7. Dalam sebuah hadits
shahih, al-Imam al-Bukhari meriwayatkan dari sahabat Rifa'ah ibn Rafi’, bahwa ia (Rifa’ah ibn Rafi’) berkata: “Suatu hari kami shalat berjama’ah di belakang Rasulullah. Ketika beliau mengangkat
kepala setelah ruku’,
beliau membaca: “Sami’allahu Lima Hamidah”. Tiba-tiba salah seorang makmum berkata:
رَبَّنَا وَلَكَ الْحَمْدُ حَمْدًا كَثِيْرًا طَيِّبًا مُبَارَكًا فِيْهِ
Setelah selesai shalat,
Rasulullah bertanya: “Siapakah
tadi yang mengatakan kalimat-kalimat itu?”. Orang yang yang dimaksud menjawab: “Saya Wahai Rasulullah...”. Lalu Rasulullah berkata:
رَأَيْتُ بِضْعَةً وَثَلاَثِيْنَ مَلَكًا يَبْتَدِرُوْنَهَا أَيُّهُمْ يَكْتُبُهَا أَوَّلَ
“Aku
melihat lebih dari tiga puluh Malaikat berlomba untuk menjadi yang pertama
mencatatnya”.
Al-Hafizh Ibn Hajar dalam
Fath al-Bari, mengatakan: “Hadits ini adalah dalil yang menunjukkan akan
kebolehan menyusun bacaan dzikir di dalam shalat yang tidak ma’tsur, selama dzikir tersebut tidak menyalahi yang ma’tsur” (Fath al-Bari, j. 2, h. 287).

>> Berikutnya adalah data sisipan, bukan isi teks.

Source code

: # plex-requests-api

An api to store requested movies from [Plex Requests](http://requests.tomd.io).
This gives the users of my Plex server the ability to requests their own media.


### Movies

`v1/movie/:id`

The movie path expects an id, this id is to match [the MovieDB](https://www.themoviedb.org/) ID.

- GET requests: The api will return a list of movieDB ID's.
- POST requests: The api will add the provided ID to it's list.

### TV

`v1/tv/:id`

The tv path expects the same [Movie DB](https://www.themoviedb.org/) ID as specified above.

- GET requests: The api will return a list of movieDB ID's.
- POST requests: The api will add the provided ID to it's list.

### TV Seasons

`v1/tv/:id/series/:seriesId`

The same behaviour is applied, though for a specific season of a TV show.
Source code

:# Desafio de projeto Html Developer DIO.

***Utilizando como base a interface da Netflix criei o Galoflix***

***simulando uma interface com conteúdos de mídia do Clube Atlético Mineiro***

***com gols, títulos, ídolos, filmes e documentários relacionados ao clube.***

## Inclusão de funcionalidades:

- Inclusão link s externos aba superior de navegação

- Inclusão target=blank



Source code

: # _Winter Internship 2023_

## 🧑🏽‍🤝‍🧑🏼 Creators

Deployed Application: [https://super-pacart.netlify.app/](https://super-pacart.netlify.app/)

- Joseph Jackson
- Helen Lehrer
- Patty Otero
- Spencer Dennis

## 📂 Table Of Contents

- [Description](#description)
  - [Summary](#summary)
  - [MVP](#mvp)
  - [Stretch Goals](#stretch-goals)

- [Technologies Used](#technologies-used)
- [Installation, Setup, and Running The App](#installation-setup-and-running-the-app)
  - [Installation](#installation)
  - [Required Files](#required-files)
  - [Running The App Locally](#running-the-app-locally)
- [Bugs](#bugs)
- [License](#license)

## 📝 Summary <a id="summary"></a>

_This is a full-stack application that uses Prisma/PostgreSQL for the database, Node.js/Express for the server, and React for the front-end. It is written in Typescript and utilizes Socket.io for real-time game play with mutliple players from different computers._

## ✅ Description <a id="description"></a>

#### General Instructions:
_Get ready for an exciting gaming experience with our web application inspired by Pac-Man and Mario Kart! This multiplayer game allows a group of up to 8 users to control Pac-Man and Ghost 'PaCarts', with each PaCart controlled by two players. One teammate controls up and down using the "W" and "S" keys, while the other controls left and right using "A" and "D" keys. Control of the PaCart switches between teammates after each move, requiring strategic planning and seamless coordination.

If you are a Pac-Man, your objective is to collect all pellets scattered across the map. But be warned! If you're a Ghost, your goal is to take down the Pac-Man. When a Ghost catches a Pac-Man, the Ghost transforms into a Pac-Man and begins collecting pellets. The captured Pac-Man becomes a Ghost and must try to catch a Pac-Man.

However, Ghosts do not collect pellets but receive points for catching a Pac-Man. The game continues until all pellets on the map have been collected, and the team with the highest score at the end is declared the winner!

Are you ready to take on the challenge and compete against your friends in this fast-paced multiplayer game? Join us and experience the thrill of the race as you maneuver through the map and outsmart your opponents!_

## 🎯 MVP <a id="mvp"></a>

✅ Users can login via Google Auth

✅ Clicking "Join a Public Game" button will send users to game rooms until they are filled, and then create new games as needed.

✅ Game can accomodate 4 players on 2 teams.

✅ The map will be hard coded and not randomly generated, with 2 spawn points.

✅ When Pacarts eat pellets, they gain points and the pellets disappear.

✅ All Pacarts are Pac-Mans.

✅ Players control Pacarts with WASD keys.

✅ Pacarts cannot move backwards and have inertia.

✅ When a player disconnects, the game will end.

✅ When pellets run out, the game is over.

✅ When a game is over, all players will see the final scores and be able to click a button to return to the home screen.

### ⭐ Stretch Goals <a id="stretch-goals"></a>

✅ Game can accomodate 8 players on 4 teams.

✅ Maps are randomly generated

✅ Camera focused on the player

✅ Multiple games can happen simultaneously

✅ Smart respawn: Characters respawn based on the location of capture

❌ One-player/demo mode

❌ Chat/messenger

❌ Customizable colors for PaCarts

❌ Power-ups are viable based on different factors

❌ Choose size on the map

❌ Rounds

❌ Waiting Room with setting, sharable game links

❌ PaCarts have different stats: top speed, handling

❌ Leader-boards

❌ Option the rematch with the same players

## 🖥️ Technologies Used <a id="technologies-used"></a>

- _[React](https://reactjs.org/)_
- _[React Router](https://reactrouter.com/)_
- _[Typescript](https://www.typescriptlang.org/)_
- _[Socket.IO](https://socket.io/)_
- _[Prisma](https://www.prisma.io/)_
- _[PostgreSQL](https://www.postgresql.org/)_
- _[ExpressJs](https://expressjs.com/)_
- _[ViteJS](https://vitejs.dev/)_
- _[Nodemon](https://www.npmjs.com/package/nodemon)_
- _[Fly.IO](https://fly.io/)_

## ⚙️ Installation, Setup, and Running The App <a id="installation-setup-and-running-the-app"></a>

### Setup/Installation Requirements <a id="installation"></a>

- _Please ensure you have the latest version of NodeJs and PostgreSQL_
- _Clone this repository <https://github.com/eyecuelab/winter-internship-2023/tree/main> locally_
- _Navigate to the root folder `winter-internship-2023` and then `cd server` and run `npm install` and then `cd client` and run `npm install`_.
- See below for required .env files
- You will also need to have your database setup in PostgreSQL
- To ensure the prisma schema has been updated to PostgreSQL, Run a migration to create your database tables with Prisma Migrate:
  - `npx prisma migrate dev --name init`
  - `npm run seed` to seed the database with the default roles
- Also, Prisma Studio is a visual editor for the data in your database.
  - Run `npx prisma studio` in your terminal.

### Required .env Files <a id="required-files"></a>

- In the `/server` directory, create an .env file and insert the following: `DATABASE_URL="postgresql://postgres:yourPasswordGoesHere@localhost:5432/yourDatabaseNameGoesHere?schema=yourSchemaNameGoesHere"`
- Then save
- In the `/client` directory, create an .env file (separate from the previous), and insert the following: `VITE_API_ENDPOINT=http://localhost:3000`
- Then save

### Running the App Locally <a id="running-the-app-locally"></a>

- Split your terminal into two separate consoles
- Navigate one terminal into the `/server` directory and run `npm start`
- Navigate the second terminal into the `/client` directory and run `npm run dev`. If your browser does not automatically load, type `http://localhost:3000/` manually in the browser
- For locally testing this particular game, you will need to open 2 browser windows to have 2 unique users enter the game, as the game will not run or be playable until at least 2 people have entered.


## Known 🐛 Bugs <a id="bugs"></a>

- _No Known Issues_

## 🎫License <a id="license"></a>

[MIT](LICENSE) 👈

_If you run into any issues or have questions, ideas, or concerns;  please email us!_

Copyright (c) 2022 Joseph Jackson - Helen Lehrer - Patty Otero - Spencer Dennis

7. al-Imam an-Nawawi, dalam
kitab Raudlah ath-Thalibin, tentang doa Qunut, beliau menuliskan sebagai
berikut:
هذَا هُوَ الْمَرْوِيُّ عَنِ النَّبِيِّ صَلّى
اللهُ عَليهِ وَسَلّمَ وَزَادَ الْعُلَمَاءُ فِيْهِ: "وَلاَ يَعِزُّ مَنْ عَادَيْتَ" قَبْلَ "تَبَارَكْتَ وَتَعَالَيْتَ" وَبَعْدَهُ: "فَلَكَ الْحَمْدُ عَلَى مَا
قَضَيْتَ، أَسْتَغْفِرُكَ وَأَتُوْبُ إِلَيْكَ".
قُلْتُ:
قَالَ أَصْحَابُنَا: لاَ بَأْسَ بِهذِهِ
الزِّيَادَةِ.
وَقَالَ أَبُوْ
حَامِدٍ وَالْبَنْدَنِيْجِيُّ وَءَاخَرُوْنَ: مُسْتَحَبَّةٌ.
“Inilah
lafazh Qunut yang diriwayatkan dari Rasulullah. Lalu para ulama menambahkan
kalimat: “Wa
La Ya’izzu Man ‘Adaita” sebelum “Tabarakta Wa Ta’alaita”. Mereka juga menambahkan setelahnya, kalimat “Fa Laka al-Hamdu ‘Ala Ma Qadlaita, Astaghfiruka Wa Atubu Ilaika”. Saya (an-Nawawi) katakan: Ashab asy-Syafi’i mengatakan: “Tidak masalah (boleh) dengan adanya tambahan ini”. Bahkan Abu Hamid, dan al-Bandanijiyy serta beberapa
Ashhab yang lain mengatakan bahwa bacaan tersebut adalah sunnah” (Raudlah ath-Thalibin, j. 1, h. 253-254).
Beberapa Contoh Bid’ah Hasanah Dan Bid’ah Sayyi-ah
Berikut ini beberapa contoh
Bid’ah Hasanah. Di
antaranya:
1. Shalat Sunnah dua raka’at sebelum dibunuh. Orang yang pertama kali
melakukannya adalah Khubaib ibn ‘Adiyy al-Anshari; salah seorang sahabat Rasulullah.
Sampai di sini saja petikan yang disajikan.